What Gene Said
Thursday, August 23rd, 2007Jim Henley asks for libertarian positions on animal rights. As I’ve written here before, my take is similar to Gene Healy’s:
Here’s Nozick on animal rights. I find him pretty convincing, though not convincing enough to give up steak. (Which isn’t really his fault). In Anarchy State and Utopia, though not, I think, in the linked excerpt, he has a hypothetical about alien beings whose consciousnesses are so advanced they are to us as we are to cows; Nozick asks whether they’d be justified in making us into Human Jerky snacks. It’s a good question, but I don’t know how you avoid taking the point to the point of Jainism. And I’ve never been able to develop an animal rights perspective that isn’t based heavily on cuteness. That’s why dogs have more rights than dolphins and I don’t care what marine biologists say.I find the headline “Michael Vick Convicted of Federal Dogfighting Charges” ridiculous, but only because of the “federal” aspect. I’m a hard-core decentralist and so long as the jurisdictions are small enough and the costs of exit low enough, I think there’s room for moralism in local exercise of the police power. And banning abuse of animals is something I’d vote for at the local level.
This is also my position on abortion. I’ll admit it’s cowardly. And no, I can’t explain why I find dogfighting repulsive to the point where I think it ought to be criminal, but I do enjoy a cut of veal.
But I’ve never believed libertarianism has the answer to every moral conundrum. Clearly animals don’t have zero rights. And clearly they don’t enjoy the rights a 7-year-old does. When rights clash, as they appear to here, you have to start drawing lines. But do the drawing at as local a level as possible. Then let people live where the laws reflect their values.
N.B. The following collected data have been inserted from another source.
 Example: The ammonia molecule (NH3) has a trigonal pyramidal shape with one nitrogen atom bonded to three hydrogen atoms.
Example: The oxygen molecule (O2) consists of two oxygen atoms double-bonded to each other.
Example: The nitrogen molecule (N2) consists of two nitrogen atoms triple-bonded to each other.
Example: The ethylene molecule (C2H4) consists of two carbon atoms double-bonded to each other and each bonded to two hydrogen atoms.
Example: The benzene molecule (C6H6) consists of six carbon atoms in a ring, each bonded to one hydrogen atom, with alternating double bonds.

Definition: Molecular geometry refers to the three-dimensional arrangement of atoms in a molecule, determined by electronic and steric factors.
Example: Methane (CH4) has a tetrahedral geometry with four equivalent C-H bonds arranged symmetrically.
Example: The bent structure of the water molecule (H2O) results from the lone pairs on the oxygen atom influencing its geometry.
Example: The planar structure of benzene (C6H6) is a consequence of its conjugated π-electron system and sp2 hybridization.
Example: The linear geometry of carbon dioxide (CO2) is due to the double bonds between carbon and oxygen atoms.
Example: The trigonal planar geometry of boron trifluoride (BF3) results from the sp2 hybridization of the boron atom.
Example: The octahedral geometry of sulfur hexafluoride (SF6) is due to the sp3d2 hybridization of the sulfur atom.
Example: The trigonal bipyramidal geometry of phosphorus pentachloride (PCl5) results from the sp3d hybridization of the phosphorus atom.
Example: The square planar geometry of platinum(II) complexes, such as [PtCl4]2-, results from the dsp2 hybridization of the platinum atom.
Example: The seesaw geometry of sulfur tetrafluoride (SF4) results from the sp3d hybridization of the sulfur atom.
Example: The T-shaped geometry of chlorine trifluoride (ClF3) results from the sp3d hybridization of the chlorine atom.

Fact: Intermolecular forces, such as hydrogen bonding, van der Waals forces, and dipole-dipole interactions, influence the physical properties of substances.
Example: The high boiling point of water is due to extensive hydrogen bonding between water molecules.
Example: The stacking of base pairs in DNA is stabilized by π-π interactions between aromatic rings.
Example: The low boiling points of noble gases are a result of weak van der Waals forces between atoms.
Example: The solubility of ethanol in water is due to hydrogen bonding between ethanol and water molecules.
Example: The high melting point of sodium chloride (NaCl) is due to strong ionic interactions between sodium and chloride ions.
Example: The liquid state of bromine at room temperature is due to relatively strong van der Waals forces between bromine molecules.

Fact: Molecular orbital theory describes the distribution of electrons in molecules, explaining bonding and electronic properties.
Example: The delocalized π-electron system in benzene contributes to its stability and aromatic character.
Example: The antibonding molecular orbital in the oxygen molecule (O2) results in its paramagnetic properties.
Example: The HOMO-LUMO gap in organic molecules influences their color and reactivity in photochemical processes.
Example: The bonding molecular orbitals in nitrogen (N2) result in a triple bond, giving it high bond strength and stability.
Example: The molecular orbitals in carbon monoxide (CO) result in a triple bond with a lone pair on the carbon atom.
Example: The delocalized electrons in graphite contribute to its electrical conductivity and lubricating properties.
One thing I will say that’s vaguely in Michael Vick’s defense: We have a constitutional prohibition on double jeopardy. Yes, I know there’s a legal distinction between a crime and the federal crime of engaging in a conspiracy to commit that crime. I just happen to think it’s ridiculous to all the two separate, prosecutable crimes. Vick’s about to be sentenced on federal charges that he conspired to break laws against dogfighitng. And now Virginia prosecutors are making noise about prosecuting him for actually the violation of those laws. Not sure how we got to the point where that’s not considered prosecuting him twice for the same series of crimes.